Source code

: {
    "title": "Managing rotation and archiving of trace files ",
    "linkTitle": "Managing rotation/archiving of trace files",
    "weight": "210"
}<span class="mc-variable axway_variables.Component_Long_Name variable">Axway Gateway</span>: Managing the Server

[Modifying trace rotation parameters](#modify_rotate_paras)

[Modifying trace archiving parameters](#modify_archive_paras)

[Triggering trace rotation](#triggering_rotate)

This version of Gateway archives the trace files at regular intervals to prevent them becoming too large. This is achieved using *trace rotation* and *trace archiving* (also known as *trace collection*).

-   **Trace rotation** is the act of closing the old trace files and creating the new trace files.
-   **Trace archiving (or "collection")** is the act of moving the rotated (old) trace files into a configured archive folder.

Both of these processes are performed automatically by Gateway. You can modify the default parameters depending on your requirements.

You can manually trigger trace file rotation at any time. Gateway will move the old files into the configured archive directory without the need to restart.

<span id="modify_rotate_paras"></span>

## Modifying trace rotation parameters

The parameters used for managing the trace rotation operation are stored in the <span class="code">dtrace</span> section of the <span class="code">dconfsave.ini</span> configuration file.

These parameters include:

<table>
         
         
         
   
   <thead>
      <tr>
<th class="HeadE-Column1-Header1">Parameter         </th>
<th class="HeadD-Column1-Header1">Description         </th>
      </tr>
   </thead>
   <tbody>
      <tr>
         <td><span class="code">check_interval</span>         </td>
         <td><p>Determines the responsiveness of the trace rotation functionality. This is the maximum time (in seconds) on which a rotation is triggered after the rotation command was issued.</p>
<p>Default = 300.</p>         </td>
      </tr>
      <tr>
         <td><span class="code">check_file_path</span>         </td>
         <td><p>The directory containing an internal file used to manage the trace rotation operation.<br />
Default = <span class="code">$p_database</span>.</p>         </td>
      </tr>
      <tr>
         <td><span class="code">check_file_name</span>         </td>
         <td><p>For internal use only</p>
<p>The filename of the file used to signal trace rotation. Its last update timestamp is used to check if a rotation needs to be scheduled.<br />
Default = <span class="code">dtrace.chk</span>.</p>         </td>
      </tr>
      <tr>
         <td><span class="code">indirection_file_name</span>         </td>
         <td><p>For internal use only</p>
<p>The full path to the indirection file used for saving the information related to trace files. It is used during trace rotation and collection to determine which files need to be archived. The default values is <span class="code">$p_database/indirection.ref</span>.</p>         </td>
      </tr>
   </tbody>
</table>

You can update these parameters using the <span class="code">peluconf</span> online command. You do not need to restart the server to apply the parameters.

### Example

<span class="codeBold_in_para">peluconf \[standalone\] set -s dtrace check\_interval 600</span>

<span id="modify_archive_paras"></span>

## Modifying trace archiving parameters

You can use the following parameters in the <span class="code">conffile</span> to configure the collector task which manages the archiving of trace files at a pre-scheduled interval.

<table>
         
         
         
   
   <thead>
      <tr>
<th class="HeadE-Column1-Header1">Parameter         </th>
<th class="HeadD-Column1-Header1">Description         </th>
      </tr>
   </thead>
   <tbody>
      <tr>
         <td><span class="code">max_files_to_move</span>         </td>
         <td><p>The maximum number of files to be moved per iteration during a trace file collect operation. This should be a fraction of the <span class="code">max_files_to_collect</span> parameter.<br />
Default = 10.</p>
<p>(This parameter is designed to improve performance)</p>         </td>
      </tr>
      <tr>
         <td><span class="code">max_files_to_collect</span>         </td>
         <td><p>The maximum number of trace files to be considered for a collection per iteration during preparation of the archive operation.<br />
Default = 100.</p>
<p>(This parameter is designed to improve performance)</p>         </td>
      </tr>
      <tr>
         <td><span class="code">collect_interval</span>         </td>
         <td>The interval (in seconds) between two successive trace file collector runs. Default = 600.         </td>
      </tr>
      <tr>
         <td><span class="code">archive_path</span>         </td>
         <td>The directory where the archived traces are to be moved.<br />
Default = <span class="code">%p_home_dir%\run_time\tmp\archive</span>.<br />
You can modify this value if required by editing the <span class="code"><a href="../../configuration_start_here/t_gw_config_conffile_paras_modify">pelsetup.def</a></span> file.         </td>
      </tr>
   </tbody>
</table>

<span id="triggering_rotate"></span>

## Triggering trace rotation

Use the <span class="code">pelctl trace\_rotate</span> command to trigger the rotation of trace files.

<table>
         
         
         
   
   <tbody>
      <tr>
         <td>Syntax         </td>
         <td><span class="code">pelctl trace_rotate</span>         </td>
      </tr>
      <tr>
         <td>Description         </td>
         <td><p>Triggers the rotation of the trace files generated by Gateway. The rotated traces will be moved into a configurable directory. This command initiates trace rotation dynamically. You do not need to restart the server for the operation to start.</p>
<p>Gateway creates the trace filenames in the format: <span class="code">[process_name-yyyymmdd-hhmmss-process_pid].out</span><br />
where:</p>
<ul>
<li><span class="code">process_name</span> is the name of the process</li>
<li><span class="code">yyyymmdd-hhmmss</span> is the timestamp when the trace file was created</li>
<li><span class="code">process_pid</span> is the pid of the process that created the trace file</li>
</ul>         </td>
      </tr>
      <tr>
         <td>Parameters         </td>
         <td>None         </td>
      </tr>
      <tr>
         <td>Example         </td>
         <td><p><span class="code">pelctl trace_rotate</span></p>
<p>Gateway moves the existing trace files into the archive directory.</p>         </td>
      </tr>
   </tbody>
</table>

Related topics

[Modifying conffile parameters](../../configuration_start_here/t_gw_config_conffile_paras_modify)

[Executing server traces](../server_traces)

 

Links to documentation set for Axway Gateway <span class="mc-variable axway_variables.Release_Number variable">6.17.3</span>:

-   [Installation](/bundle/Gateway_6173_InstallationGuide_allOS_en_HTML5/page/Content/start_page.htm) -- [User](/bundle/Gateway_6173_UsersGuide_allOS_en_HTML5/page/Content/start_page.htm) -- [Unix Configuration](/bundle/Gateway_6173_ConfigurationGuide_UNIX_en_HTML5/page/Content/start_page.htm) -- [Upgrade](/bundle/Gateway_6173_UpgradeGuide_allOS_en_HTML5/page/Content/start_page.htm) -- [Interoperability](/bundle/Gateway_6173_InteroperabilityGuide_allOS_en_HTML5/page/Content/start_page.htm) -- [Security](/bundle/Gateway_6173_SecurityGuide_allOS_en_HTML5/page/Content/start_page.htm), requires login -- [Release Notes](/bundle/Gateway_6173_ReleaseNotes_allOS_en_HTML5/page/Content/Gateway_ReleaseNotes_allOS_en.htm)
◆ ◆ ◆ ◆ ◆
Exercise instructions: Return all of the data above, keeping every line exactly as it appears.

Your response:
Source code

: {
    "title": "Managing rotation and archiving of trace files ",
    "linkTitle": "Managing rotation/archiving of trace files",
    "weight": "210"
}<span class="mc-variable axway_variables.Component_Long_Name variable">Axway Gateway</span>: Managing the Server

[Modifying trace rotation parameters](#modify_rotate_paras)

[Modifying trace archiving parameters](#modify_archive_paras)

[Triggering trace rotation](#triggering_rotate)

This version of Gateway archives the trace files at regular intervals to prevent them becoming too large. This is achieved using *trace rotation* and *trace archiving* (also known as *trace collection*).

-   **Trace rotation** is the act of closing the old trace files and creating the new trace files.
-   **Trace archiving (or "collection")** is the act of moving the rotated (old) trace files into a configured archive folder.

Both of these processes are performed automatically by Gateway. You can modify the default parameters depending on your requirements.

You can manually trigger trace file rotation at any time. Gateway will move the old files into the configured archive directory without the need to restart.

<span id="modify_rotate_paras"></span>

## Modifying trace rotation parameters

The parameters used for managing the trace rotation operation are stored in the <span class="code">dtrace</span> section of the <span class="code">dconfsave.ini</span> configuration file.

These parameters include:

<table>
         
         
         
   
   <thead>
      <tr>
<th class="HeadE-Column1-Header1">Parameter         </th>
<th class="HeadD-Column1-Header1">Description         </th>
      </tr>
   </thead>
   <tbody>
      <tr>
         <td><span class="code">check_interval</span>         </td>
         <td><p>Determines the responsiveness of the trace rotation functionality. This is the maximum time (in seconds) on which a rotation is triggered after the rotation command was issued.</p>
<p>Default = 300.</p>         </td>
      </tr>
      <tr>
         <td><span class="code">check_file_path</span>         </td>
         <td><p>The directory containing an internal file used to manage the trace rotation operation.<br />
Default = <span class="code">$p_database</span>.</p>         </td>
      </tr>
      <tr>
         <td><span class="code">check_file_name</span>         </td>
         <td><p>For internal use only</p>
<p>The filename of the file used to signal trace rotation. Its last update timestamp is used to check if a rotation needs to be scheduled.<br />
Default = <span class="code">dtrace.chk</span>.</p>         </td>
      </tr>
      <tr>
         <td><span class="code">indirection_file_name</span>         </td>
         <td><p>For internal use only</p>
<p>The full path to the indirection file used for saving the information related to trace files. It is used during trace rotation and collection to determine which files need to be archived. The default values is <span class="code">$p_database/indirection.ref</span>.</p>         </td>
      </tr>
   </tbody>
</table>

You can update these parameters using the <span class="code">peluconf</span> online command. You do not need to restart the server to apply the parameters.

### Example

<span class="codeBold_in_para">peluconf \[standalone\] set -s dtrace check\_interval 600</span>

<span id="modify_archive_paras"></span>

## Modifying trace archiving parameters

You can use the following parameters in the <span class="code">conffile</span> to configure the collector task which manages the archiving of trace files at a pre-scheduled interval.

<table>
         
         
         
   
   <thead>
      <tr>
<th class="HeadE-Column1-Header1">Parameter         </th>
<th class="HeadD-Column1-Header1">Description         </th>
      </tr>
   </thead>
   <tbody>
      <tr>
         <td><span class="code">max_files_to_move</span>         </td>
         <td><p>The maximum number of files to be moved per iteration during a trace file collect operation. This should be a fraction of the <span class="code">max_files_to_collect</span> parameter.<br />
Default = 10.</p>
<p>(This parameter is designed to improve performance)</p>         </td>
      </tr>
      <tr>
         <td><span class="code">max_files_to_collect</span>         </td>
         <td><p>The maximum number of trace files to be considered for a collection per iteration during preparation of the archive operation.<br />
Default = 100.</p>
<p>(This parameter is designed to improve performance)</p>         </td>
      </tr>
      <tr>
         <td><span class="code">collect_interval</span>         </td>
         <td>The interval (in seconds) between two successive trace file collector runs. Default = 600.         </td>
      </tr>
      <tr>
         <td><span class="code">archive_path</span>         </td>
         <td>The directory where the archived traces are to be moved.<br />
Default = <span class="code">%p_home_dir%\run_time\tmp\archive</span>.<br />
You can modify this value if required by editing the <span class="code"><a href="../../configuration_start_here/t_gw_config_conffile_paras_modify">pelsetup.def</a></span> file.         </td>
      </tr>
   </tbody>
</table>

<span id="triggering_rotate"></span>

## Triggering trace rotation

Use the <span class="code">pelctl trace\_rotate</span> command to trigger the rotation of trace files.

<table>
         
         
         
   
   <tbody>
      <tr>
         <td>Syntax         </td>
         <td><span class="code">pelctl trace_rotate</span>         </td>
      </tr>
      <tr>
         <td>Description         </td>
         <td><p>Triggers the rotation of the trace files generated by Gateway. The rotated traces will be moved into a configurable directory. This command initiates trace rotation dynamically. You do not need to restart the server for the operation to start.</p>
<p>Gateway creates the trace filenames in the format: <span class="code">[process_name-yyyymmdd-hhmmss-process_pid].out</span><br />
where:</p>
<ul>
<li><span class="code">process_name</span> is the name of the process</li>
<li><span class="code">yyyymmdd-hhmmss</span> is the timestamp when the trace file was created</li>
<li><span class="code">process_pid</span> is the pid of the process that created the trace file</li>
</ul>         </td>
      </tr>
      <tr>
         <td>Parameters         </td>
         <td>None         </td>
      </tr>
      <tr>
         <td>Example         </td>
         <td><p><span class="code">pelctl trace_rotate</span></p>
<p>Gateway moves the existing trace files into the archive directory.</p>         </td>
      </tr>
   </tbody>
</table>

Related topics

[Modifying conffile parameters](../../configuration_start_here/t_gw_config_conffile_paras_modify)

[Executing server traces](../server_traces)

 

Links to documentation set for Axway Gateway <span class="mc-variable axway_variables.Release_Number variable">6.17.3</span>:

-   [Installation](/bundle/Gateway_6173_InstallationGuide_allOS_en_HTML5/page/Content/start_page.htm) -- [User](/bundle/Gateway_6173_UsersGuide_allOS_en_HTML5/page/Content/start_page.htm) -- [Unix Configuration](/bundle/Gateway_6173_ConfigurationGuide_UNIX_en_HTML5/page/Content/start_page.htm) -- [Upgrade](/bundle/Gateway_6173_UpgradeGuide_allOS_en_HTML5/page/Content/start_page.htm) -- [Interoperability](/bundle/Gateway_6173_InteroperabilityGuide_allOS_en_HTML5/page/Content/start_page.htm) -- [Security](/bundle/Gateway_6173_SecurityGuide_allOS_en_HTML5/page/Content/start_page.htm), requires login -- [Release Notes](/bundle/Gateway_6173_ReleaseNotes_allOS_en_HTML5/page/Content/Gateway_ReleaseNotes_allOS_en.htm)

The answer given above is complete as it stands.